I thought of that name right there. Basically. It wasn’t until 79 until you could buy an alloy rim. You had to use a steel rim. Joe Breeze’s first bikes used steel rims. When he first brought him out, weak breaks and a used bicycle cable, which compresses. oh my god man in the rain, forgot about it, no way.
I started my little thing. I made a bike for Charlie. I made a bike for his friend Fred and then I made bike for Bob Boroughs. That was it. The fourth bike was interesting on because this guy, Bob, he lived down the street. He was a San Francisco fireman, but man, he was in lousy shape. It had been my experience that on the roadside, somebody that’s all excited gets into it. They’re not very fit at all. They don’t wind up being road riders, because you’ve got to be able to have a low position, a lot of them go away from it after a little while, they get saddle sores, they get flat tires, and they say forget about it.
Bob got into this and he never quit. You take these old steel rims, they were 42 ounces, each, each rim. New rims are like 10, 12 ounces. Joe breezes first bike, that first beautiful piece that he made with the twin laterals. That frame is now ther frame alone is about 11 pounds.
The old Schwinn Excelsior frame, seven and a half pounds. We actually did a frontal impact test on one much later on. It went to 1100 pounds. A traditional road bike could be 650 pounds, it’s like the amount of pressure you can put on the front end with the jack and pulled on the front end and pulled it in from the bottom bracket. It had a faults fork in it, this big triangulated piece of heavy steel that wouldn’t move and everything. And this is how much it took to collapse the front end. Because on a mountain bike you needed more than a road bike. We figured that out early on. I mean, the first frames that I had made for me, which were Geoffrey Richmond and Tom Ritchey. He won the race he built more frames faster.

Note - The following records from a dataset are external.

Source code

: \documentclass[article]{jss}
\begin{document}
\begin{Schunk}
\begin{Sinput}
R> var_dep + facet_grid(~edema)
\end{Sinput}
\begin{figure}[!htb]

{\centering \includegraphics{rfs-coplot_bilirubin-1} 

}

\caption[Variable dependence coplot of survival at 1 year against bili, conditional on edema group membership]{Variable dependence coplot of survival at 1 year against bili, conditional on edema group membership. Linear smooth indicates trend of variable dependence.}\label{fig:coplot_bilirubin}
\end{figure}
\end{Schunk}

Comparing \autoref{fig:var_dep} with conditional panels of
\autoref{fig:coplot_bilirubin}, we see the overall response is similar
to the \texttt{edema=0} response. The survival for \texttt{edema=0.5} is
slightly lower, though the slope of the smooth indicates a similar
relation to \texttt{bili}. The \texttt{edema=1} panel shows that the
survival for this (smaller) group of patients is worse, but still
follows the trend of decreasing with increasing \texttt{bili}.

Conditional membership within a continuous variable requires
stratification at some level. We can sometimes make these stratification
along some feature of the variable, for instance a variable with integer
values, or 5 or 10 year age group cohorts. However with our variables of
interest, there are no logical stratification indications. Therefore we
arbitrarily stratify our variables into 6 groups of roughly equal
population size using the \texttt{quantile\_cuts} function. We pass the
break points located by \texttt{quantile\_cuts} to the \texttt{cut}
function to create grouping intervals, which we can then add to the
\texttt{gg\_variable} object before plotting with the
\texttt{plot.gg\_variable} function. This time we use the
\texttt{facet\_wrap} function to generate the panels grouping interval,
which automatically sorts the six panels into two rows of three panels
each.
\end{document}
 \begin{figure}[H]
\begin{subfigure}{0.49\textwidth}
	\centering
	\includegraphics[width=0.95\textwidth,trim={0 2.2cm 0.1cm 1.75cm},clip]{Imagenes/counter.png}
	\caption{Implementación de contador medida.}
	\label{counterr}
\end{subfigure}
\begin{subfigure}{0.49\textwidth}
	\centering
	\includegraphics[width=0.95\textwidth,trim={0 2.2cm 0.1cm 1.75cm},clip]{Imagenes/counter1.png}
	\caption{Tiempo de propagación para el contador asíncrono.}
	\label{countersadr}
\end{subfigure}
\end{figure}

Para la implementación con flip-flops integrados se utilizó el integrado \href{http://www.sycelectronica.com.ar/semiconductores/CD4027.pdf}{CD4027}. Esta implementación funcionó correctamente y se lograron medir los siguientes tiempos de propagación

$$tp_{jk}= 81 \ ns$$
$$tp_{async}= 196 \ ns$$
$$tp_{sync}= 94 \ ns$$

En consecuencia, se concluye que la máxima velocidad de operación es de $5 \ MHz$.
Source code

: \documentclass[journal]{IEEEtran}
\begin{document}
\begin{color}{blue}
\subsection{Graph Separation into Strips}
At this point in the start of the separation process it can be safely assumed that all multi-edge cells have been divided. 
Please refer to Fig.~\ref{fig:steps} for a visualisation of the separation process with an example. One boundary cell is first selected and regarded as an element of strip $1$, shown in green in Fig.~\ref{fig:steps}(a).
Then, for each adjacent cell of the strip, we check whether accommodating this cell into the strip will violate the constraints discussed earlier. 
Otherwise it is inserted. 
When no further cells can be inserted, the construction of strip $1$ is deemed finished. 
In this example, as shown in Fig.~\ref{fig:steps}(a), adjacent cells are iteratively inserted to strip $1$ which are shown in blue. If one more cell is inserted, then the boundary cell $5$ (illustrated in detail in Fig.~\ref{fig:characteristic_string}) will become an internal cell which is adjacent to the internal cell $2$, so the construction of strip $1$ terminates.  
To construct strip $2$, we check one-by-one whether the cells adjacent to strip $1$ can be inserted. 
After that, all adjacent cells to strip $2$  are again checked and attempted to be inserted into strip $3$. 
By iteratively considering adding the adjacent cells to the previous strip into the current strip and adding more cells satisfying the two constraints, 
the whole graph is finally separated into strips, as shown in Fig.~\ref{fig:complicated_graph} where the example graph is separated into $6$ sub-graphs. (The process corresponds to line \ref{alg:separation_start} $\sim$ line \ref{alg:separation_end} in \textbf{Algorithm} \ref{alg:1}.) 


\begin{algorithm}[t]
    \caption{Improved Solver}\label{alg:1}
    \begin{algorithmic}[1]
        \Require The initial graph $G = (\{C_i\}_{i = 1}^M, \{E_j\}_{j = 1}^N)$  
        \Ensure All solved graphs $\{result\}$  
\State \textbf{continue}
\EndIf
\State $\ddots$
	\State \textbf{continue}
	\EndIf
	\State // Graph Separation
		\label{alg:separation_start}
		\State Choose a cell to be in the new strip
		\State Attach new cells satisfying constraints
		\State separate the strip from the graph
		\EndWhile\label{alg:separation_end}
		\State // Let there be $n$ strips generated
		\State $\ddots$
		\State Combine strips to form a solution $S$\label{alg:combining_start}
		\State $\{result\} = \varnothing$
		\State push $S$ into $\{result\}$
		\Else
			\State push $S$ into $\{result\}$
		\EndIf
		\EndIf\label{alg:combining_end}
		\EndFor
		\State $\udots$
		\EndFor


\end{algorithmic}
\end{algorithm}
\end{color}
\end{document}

Oli Russell-Cowan: Was Tom then doing all the frames for you guys?
Gary Fisher: In the very beginning, he was the premier builder of frames. He didn’t fool around man. He had his moves down and he could build a lot of frames fast. But you got to consider, I’d show up with the tubing. You’d had Dave and Devin do the mitering and then put them into jigs tack the frames together and Tom did one thing.
You get it down. You do it right. You got to use the right magnet, you got to use a magnet flexor you got to use it right stuff. You got to learn stuff. You’ve got to be good at it, you don’t have to go back and clean it up. It’s amazing.
He was that good. The other guy that got good was Tom Teasdale he’s another one midwesterner. He was making frames for me for five years. He found out better ways to make money, make tires, make royalties off of other distributors, which is a really good sound way to grow. I was trying to import everything.